## [What this task involves]
Reproduce the entries below exactly, but only from the line containing "Warhol's Diamond Dust" to the line containing "modernism and the", inclusive.

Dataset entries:
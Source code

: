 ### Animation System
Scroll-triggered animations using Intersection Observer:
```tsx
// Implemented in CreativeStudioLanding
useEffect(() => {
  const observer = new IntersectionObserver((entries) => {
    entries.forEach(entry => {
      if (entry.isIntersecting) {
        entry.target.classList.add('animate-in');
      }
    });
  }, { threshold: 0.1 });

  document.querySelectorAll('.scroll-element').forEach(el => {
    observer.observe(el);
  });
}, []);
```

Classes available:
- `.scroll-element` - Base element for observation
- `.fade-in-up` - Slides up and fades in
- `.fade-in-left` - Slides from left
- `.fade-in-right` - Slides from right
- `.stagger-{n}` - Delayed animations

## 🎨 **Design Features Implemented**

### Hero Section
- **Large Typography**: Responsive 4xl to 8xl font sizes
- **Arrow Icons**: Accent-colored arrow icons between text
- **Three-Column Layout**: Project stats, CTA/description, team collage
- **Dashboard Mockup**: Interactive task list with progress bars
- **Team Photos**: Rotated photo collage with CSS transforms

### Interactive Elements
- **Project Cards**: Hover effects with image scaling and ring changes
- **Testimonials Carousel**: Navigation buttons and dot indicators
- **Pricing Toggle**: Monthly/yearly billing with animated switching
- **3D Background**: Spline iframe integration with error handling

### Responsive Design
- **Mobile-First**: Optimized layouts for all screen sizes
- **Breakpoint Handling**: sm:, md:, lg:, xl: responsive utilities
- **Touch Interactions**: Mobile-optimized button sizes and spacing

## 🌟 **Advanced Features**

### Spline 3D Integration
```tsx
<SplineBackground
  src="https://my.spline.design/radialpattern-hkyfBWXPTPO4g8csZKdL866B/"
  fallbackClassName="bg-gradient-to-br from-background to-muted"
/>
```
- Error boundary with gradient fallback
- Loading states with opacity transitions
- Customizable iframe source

---

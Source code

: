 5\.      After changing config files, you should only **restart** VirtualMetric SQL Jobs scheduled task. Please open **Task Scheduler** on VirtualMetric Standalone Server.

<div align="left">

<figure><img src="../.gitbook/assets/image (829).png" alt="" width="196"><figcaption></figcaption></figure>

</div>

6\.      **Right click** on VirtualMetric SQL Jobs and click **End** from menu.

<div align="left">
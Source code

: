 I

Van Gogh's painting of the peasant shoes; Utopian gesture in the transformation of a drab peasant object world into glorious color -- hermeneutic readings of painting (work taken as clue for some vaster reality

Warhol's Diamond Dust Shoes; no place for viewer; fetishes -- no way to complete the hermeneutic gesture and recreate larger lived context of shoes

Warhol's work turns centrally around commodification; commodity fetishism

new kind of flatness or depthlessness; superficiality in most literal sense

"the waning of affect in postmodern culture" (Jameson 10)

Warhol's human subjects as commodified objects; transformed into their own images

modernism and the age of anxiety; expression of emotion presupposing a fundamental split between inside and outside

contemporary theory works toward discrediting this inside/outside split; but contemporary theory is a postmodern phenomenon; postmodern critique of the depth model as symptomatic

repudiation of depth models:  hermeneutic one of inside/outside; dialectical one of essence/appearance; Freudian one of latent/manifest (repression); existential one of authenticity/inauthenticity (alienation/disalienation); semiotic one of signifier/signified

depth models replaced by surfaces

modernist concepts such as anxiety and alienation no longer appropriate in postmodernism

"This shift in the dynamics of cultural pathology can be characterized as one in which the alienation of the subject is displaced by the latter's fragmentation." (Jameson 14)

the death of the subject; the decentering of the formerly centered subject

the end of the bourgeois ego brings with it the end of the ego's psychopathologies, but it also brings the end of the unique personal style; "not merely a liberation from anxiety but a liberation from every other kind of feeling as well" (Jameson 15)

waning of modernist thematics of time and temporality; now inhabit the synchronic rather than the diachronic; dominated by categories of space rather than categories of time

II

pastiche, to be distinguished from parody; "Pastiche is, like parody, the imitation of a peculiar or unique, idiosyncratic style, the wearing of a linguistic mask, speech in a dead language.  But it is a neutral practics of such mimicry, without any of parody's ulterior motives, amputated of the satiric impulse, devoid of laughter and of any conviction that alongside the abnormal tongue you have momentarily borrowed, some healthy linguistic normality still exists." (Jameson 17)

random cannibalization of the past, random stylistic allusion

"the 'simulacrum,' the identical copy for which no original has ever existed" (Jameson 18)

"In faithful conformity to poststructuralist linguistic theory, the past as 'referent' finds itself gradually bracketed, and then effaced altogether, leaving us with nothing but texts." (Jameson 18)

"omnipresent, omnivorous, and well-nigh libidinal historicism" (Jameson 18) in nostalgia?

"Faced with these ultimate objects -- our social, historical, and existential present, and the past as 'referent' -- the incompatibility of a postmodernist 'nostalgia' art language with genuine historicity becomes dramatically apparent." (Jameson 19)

## [Problem solution]
Warhol's Diamond Dust Shoes; no place for viewer; fetishes -- no way to complete the hermeneutic gesture and recreate larger lived context of shoes

Warhol's work turns centrally around commodification; commodity fetishism

new kind of flatness or depthlessness; superficiality in most literal sense

"the waning of affect in postmodern culture" (Jameson 10)

Warhol's human subjects as commodified objects; transformed into their own images

modernism and the age of anxiety; expression of emotion presupposing a fundamental split between inside and outside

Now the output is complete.